■ **Task directions**: Your answer must be an exact copy of the entries below, with no pictures in it.

■ **Input data**:

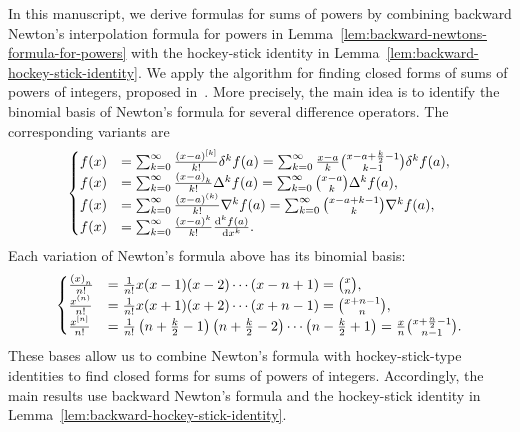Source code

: In this manuscript, we derive formulas for sums of powers by combining
backward Newton's interpolation formula for powers in Lemma~\eqref{lem:backward-newtons-formula-for-powers}
with the hockey-stick identity in Lemma~\eqref{lem:backward-hockey-stick-identity}.
We apply the algorithm for finding closed forms of
sums of powers of integers, proposed in~\cite[Alg. (11.2)]{kolosov2026framework}.
More precisely, the main idea is to identify the binomial basis of
Newton's formula for several difference operators. The corresponding
variants are
\begin{align*}
  \begin{cases}
    f(x)
    &= \sum_{k=0}^{\infty} \frac{\centralFactorial{(x-a)}{k}}{k!} \delta^{k} f(a)
    = \sum_{k=0}^{\infty} \frac{x-a}{k} \binom{x-a+\frac{k}{2}-1}{k-1} \delta^{k} f(a), \\
    f(x)
    &= \sum_{k=0}^{\infty} \frac{\fallingFactorial{x-a}{k}}{k!} \Delta^k f(a)
    = \sum_{k=0}^{\infty} \binom{x-a}{k} \Delta^k f(a), \\
    f(x)
    &= \sum_{k=0}^{\infty} \frac{\risingFactorial{(x-a)}{k}}{k!} \nabla^k f(a)
    = \sum_{k=0}^{\infty} \binom{x-a+k-1}{k} \nabla^k f(a), \\
    f(x)
    &= \sum_{k=0}^{\infty} \frac{(x-a)^k}{k!} \odd{f(a)}{x}{k}.
  \end{cases}
\end{align*}
Each variation of Newton's formula above has its binomial basis:
\begin{align*}
  \begin{cases}
    \frac{\fallingFactorial{x}{n}}{n!} &= \frac{1}{n!} x(x-1)(x-2)\cdots(x-n+1) =\binom{x}{n}, \\
    \frac{\risingFactorial{x}{n}}{n!}  &= \frac{1}{n!} x(x+1)(x+2)\cdots(x+n-1)  =\binom{x+n-1}{n}, \\
    \frac{\centralFactorial{x}{n}}{n!} &= \frac{1}{n!} \left( n + \frac{k}{2} -1 \right)\left( n + \frac{k}{2} -2 \right)
    \cdots \left( n - \frac{k}{2} +1 \right)  =\frac{x}{n} \binom{x+\frac{n}{2}-1}{n-1}.
  \end{cases}
\end{align*}
These bases allow us to combine Newton's formula with
hockey-stick-type identities to find closed forms for sums of powers
of integers.
Accordingly, the main results use backward Newton's formula and the
hockey-stick identity in Lemma~\eqref{lem:backward-hockey-stick-identity}.
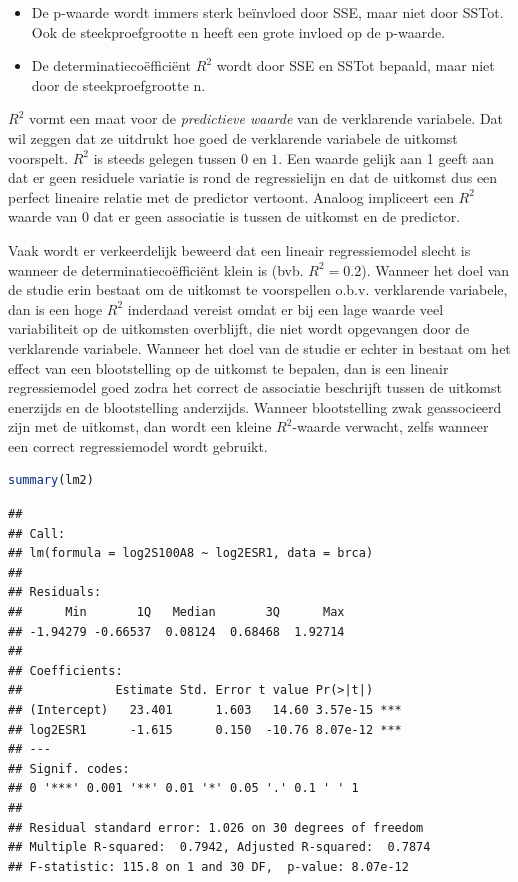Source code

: \documentclass[
  12pt,dutch,coursenotes]{book}
\providecommand{\tightlist}{%
  \setlength{\itemsep}{0pt}\setlength{\parskip}{0pt}}
\begin{document}
\begin{itemize}
\tightlist
\item
  De p-waarde wordt immers sterk beïnvloed door SSE, maar niet door SSTot. Ook de steekproefgrootte n heeft een grote invloed op de p-waarde.
\item
  De determinatiecoëfficiënt \(R^2\) wordt door SSE en SSTot bepaald, maar niet door de steekproefgrootte n.
\end{itemize}

\(R^2\) vormt een maat voor de \emph{predictieve waarde} van de verklarende variabele.
Dat wil zeggen dat ze uitdrukt hoe goed de verklarende variabele de uitkomst voorspelt.
\(R^2\) is steeds gelegen tussen \(0\) en \(1\). Een waarde gelijk aan 1 geeft aan dat er geen residuele variatie is rond de regressielijn en dat de
uitkomst dus een perfect lineaire relatie met de predictor vertoont. Analoog impliceert een \(R^2\) waarde van 0 dat er geen associatie is tussen de uitkomst en de predictor.

Vaak wordt er verkeerdelijk beweerd dat een lineair regressiemodel slecht is wanneer de determinatiecoëfficiënt klein is (bvb. \(R^2=0.2\)).
Wanneer het doel van de studie erin bestaat om de uitkomst te voorspellen o.b.v. verklarende variabele, dan is een hoge \(R^2\) inderdaad vereist omdat er bij een lage waarde veel variabiliteit op de uitkomsten overblijft, die niet wordt opgevangen door de verklarende variabele. Wanneer het doel van de studie er echter in bestaat om het effect van een blootstelling op de uitkomst te bepalen, dan is een lineair regressiemodel goed zodra het correct de associatie beschrijft tussen de uitkomst enerzijds en de blootstelling anderzijds.
Wanneer blootstelling zwak geassocieerd zijn met de uitkomst, dan wordt een kleine \(R^2\)-waarde verwacht, zelfs wanneer een correct regressiemodel wordt gebruikt.

\begin{lstlisting}[language=R]
summary(lm2)
\end{lstlisting}

\begin{lstlisting}
## 
## Call:
## lm(formula = log2S100A8 ~ log2ESR1, data = brca)
## 
## Residuals:
##      Min       1Q   Median       3Q      Max 
## -1.94279 -0.66537  0.08124  0.68468  1.92714 
## 
## Coefficients:
##             Estimate Std. Error t value Pr(>|t|)    
## (Intercept)   23.401      1.603   14.60 3.57e-15 ***
## log2ESR1      -1.615      0.150  -10.76 8.07e-12 ***
## ---
## Signif. codes:  
## 0 '***' 0.001 '**' 0.01 '*' 0.05 '.' 0.1 ' ' 1
## 
## Residual standard error: 1.026 on 30 degrees of freedom
## Multiple R-squared:  0.7942, Adjusted R-squared:  0.7874 
## F-statistic: 115.8 on 1 and 30 DF,  p-value: 8.07e-12
\end{lstlisting}
\end{document}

■ **Response to the exercise**:
Source code

: In this manuscript, we derive formulas for sums of powers by combining
backward Newton's interpolation formula for powers in Lemma~\eqref{lem:backward-newtons-formula-for-powers}
with the hockey-stick identity in Lemma~\eqref{lem:backward-hockey-stick-identity}.
We apply the algorithm for finding closed forms of
sums of powers of integers, proposed in~\cite[Alg. (11.2)]{kolosov2026framework}.
More precisely, the main idea is to identify the binomial basis of
Newton's formula for several difference operators. The corresponding
variants are
\begin{align*}
  \begin{cases}
    f(x)
    &= \sum_{k=0}^{\infty} \frac{\centralFactorial{(x-a)}{k}}{k!} \delta^{k} f(a)
    = \sum_{k=0}^{\infty} \frac{x-a}{k} \binom{x-a+\frac{k}{2}-1}{k-1} \delta^{k} f(a), \\
    f(x)
    &= \sum_{k=0}^{\infty} \frac{\fallingFactorial{x-a}{k}}{k!} \Delta^k f(a)
    = \sum_{k=0}^{\infty} \binom{x-a}{k} \Delta^k f(a), \\
    f(x)
    &= \sum_{k=0}^{\infty} \frac{\risingFactorial{(x-a)}{k}}{k!} \nabla^k f(a)
    = \sum_{k=0}^{\infty} \binom{x-a+k-1}{k} \nabla^k f(a), \\
    f(x)
    &= \sum_{k=0}^{\infty} \frac{(x-a)^k}{k!} \odd{f(a)}{x}{k}.
  \end{cases}
\end{align*}
Each variation of Newton's formula above has its binomial basis:
\begin{align*}
  \begin{cases}
    \frac{\fallingFactorial{x}{n}}{n!} &= \frac{1}{n!} x(x-1)(x-2)\cdots(x-n+1) =\binom{x}{n}, \\
    \frac{\risingFactorial{x}{n}}{n!}  &= \frac{1}{n!} x(x+1)(x+2)\cdots(x+n-1)  =\binom{x+n-1}{n}, \\
    \frac{\centralFactorial{x}{n}}{n!} &= \frac{1}{n!} \left( n + \frac{k}{2} -1 \right)\left( n + \frac{k}{2} -2 \right)
    \cdots \left( n - \frac{k}{2} +1 \right)  =\frac{x}{n} \binom{x+\frac{n}{2}-1}{n-1}.
  \end{cases}
\end{align*}
These bases allow us to combine Newton's formula with
hockey-stick-type identities to find closed forms for sums of powers
of integers.
Accordingly, the main results use backward Newton's formula and the
hockey-stick identity in Lemma~\eqref{lem:backward-hockey-stick-identity}.
Source code

: \documentclass[
  12pt,dutch,coursenotes]{book}
\providecommand{\tightlist}{%
  \setlength{\itemsep}{0pt}\setlength{\parskip}{0pt}}
\begin{document}
\begin{itemize}
\tightlist
\item
  De p-waarde wordt immers sterk beïnvloed door SSE, maar niet door SSTot. Ook de steekproefgrootte n heeft een grote invloed op de p-waarde.
\item
  De determinatiecoëfficiënt \(R^2\) wordt door SSE en SSTot bepaald, maar niet door de steekproefgrootte n.
\end{itemize}

\(R^2\) vormt een maat voor de \emph{predictieve waarde} van de verklarende variabele.
Dat wil zeggen dat ze uitdrukt hoe goed de verklarende variabele de uitkomst voorspelt.
\(R^2\) is steeds gelegen tussen \(0\) en \(1\). Een waarde gelijk aan 1 geeft aan dat er geen residuele variatie is rond de regressielijn en dat de
uitkomst dus een perfect lineaire relatie met de predictor vertoont. Analoog impliceert een \(R^2\) waarde van 0 dat er geen associatie is tussen de uitkomst en de predictor.

Vaak wordt er verkeerdelijk beweerd dat een lineair regressiemodel slecht is wanneer de determinatiecoëfficiënt klein is (bvb. \(R^2=0.2\)).
Wanneer het doel van de studie erin bestaat om de uitkomst te voorspellen o.b.v. verklarende variabele, dan is een hoge \(R^2\) inderdaad vereist omdat er bij een lage waarde veel variabiliteit op de uitkomsten overblijft, die niet wordt opgevangen door de verklarende variabele. Wanneer het doel van de studie er echter in bestaat om het effect van een blootstelling op de uitkomst te bepalen, dan is een lineair regressiemodel goed zodra het correct de associatie beschrijft tussen de uitkomst enerzijds en de blootstelling anderzijds.
Wanneer blootstelling zwak geassocieerd zijn met de uitkomst, dan wordt een kleine \(R^2\)-waarde verwacht, zelfs wanneer een correct regressiemodel wordt gebruikt.

\begin{lstlisting}[language=R]
summary(lm2)
\end{lstlisting}

\begin{lstlisting}
## 
## Call:
## lm(formula = log2S100A8 ~ log2ESR1, data = brca)
## 
## Residuals:
##      Min       1Q   Median       3Q      Max 
## -1.94279 -0.66537  0.08124  0.68468  1.92714 
## 
## Coefficients:
##             Estimate Std. Error t value Pr(>|t|)    
## (Intercept)   23.401      1.603   14.60 3.57e-15 ***
## log2ESR1      -1.615      0.150  -10.76 8.07e-12 ***
## ---
## Signif. codes:  
## 0 '***' 0.001 '**' 0.01 '*' 0.05 '.' 0.1 ' ' 1
## 
## Residual standard error: 1.026 on 30 degrees of freedom
## Multiple R-squared:  0.7942, Adjusted R-squared:  0.7874 
## F-statistic: 115.8 on 1 and 30 DF,  p-value: 8.07e-12
\end{lstlisting}
\end{document}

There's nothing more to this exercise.